Segment Start: Task material
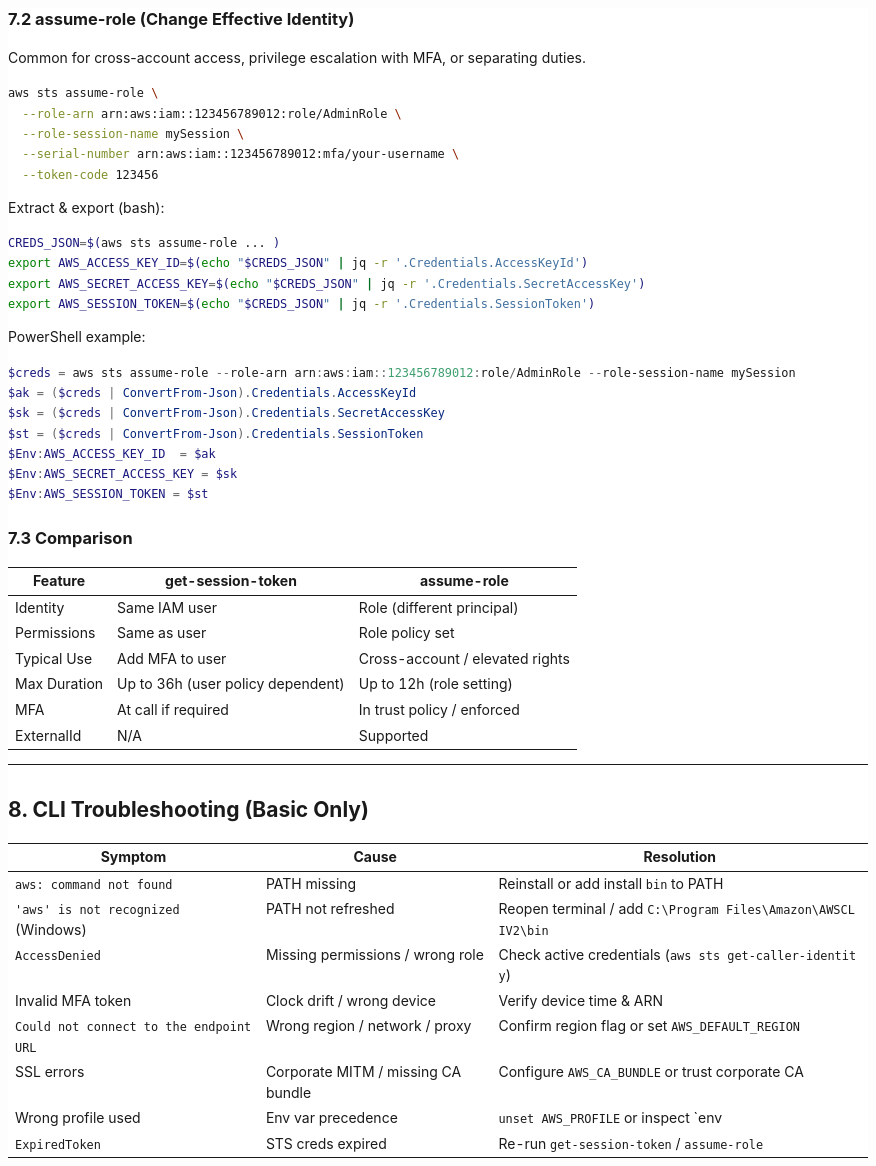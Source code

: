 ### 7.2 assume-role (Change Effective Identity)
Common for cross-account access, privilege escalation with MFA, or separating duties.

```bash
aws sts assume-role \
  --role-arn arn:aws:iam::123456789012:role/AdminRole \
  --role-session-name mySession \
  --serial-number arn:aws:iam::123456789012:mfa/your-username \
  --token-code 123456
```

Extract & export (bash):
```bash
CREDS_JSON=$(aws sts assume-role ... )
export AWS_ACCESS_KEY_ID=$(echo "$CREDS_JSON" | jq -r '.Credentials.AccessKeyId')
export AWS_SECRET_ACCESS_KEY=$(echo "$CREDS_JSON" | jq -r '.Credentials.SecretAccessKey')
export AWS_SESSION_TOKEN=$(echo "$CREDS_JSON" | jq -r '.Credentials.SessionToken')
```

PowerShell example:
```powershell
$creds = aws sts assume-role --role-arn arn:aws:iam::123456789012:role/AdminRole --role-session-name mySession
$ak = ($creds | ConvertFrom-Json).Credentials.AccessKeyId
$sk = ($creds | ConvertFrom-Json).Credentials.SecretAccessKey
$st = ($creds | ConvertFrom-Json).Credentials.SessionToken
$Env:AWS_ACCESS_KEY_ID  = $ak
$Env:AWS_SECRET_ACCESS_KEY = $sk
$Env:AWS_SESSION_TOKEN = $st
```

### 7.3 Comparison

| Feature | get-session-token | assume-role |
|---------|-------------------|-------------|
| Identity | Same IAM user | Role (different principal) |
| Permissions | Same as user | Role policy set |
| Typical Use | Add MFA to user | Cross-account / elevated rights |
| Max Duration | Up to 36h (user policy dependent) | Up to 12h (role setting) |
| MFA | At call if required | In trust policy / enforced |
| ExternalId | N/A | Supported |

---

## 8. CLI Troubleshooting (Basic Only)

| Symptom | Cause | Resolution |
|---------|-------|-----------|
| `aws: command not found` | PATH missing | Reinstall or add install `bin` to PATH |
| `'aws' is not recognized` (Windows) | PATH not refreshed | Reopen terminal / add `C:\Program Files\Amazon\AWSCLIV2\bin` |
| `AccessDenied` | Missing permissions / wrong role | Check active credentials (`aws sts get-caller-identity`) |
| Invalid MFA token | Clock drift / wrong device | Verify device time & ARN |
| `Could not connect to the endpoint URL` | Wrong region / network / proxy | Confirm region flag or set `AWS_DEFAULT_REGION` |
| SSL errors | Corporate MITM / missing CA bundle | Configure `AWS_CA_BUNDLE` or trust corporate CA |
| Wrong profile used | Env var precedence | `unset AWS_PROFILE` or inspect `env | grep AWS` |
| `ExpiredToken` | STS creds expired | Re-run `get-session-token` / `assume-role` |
Segment End: Task material
Only the lines from the start of the material through the line containing "time & ARN |" should be transcribed. Pictures stay out.

• _Solved problem_
Source code

: ### 7.2 assume-role (Change Effective Identity)
Common for cross-account access, privilege escalation with MFA, or separating duties.

```bash
aws sts assume-role \
  --role-arn arn:aws:iam::123456789012:role/AdminRole \
  --role-session-name mySession \
  --serial-number arn:aws:iam::123456789012:mfa/your-username \
  --token-code 123456
```

Extract & export (bash):
```bash
CREDS_JSON=$(aws sts assume-role ... )
export AWS_ACCESS_KEY_ID=$(echo "$CREDS_JSON" | jq -r '.Credentials.AccessKeyId')
export AWS_SECRET_ACCESS_KEY=$(echo "$CREDS_JSON" | jq -r '.Credentials.SecretAccessKey')
export AWS_SESSION_TOKEN=$(echo "$CREDS_JSON" | jq -r '.Credentials.SessionToken')
```

PowerShell example:
```powershell
$creds = aws sts assume-role --role-arn arn:aws:iam::123456789012:role/AdminRole --role-session-name mySession
$ak = ($creds | ConvertFrom-Json).Credentials.AccessKeyId
$sk = ($creds | ConvertFrom-Json).Credentials.SecretAccessKey
$st = ($creds | ConvertFrom-Json).Credentials.SessionToken
$Env:AWS_ACCESS_KEY_ID  = $ak
$Env:AWS_SECRET_ACCESS_KEY = $sk
$Env:AWS_SESSION_TOKEN = $st
```

### 7.3 Comparison

| Feature | get-session-token | assume-role |
|---------|-------------------|-------------|
| Identity | Same IAM user | Role (different principal) |
| Permissions | Same as user | Role policy set |
| Typical Use | Add MFA to user | Cross-account / elevated rights |
| Max Duration | Up to 36h (user policy dependent) | Up to 12h (role setting) |
| MFA | At call if required | In trust policy / enforced |
| ExternalId | N/A | Supported |

---

## 8. CLI Troubleshooting (Basic Only)

| Symptom | Cause | Resolution |
|---------|-------|-----------|
| `aws: command not found` | PATH missing | Reinstall or add install `bin` to PATH |
| `'aws' is not recognized` (Windows) | PATH not refreshed | Reopen terminal / add `C:\Program Files\Amazon\AWSCLIV2\bin` |
| `AccessDenied` | Missing permissions / wrong role | Check active credentials (`aws sts get-caller-identity`) |
| Invalid MFA token | Clock drift / wrong device | Verify device time & ARN |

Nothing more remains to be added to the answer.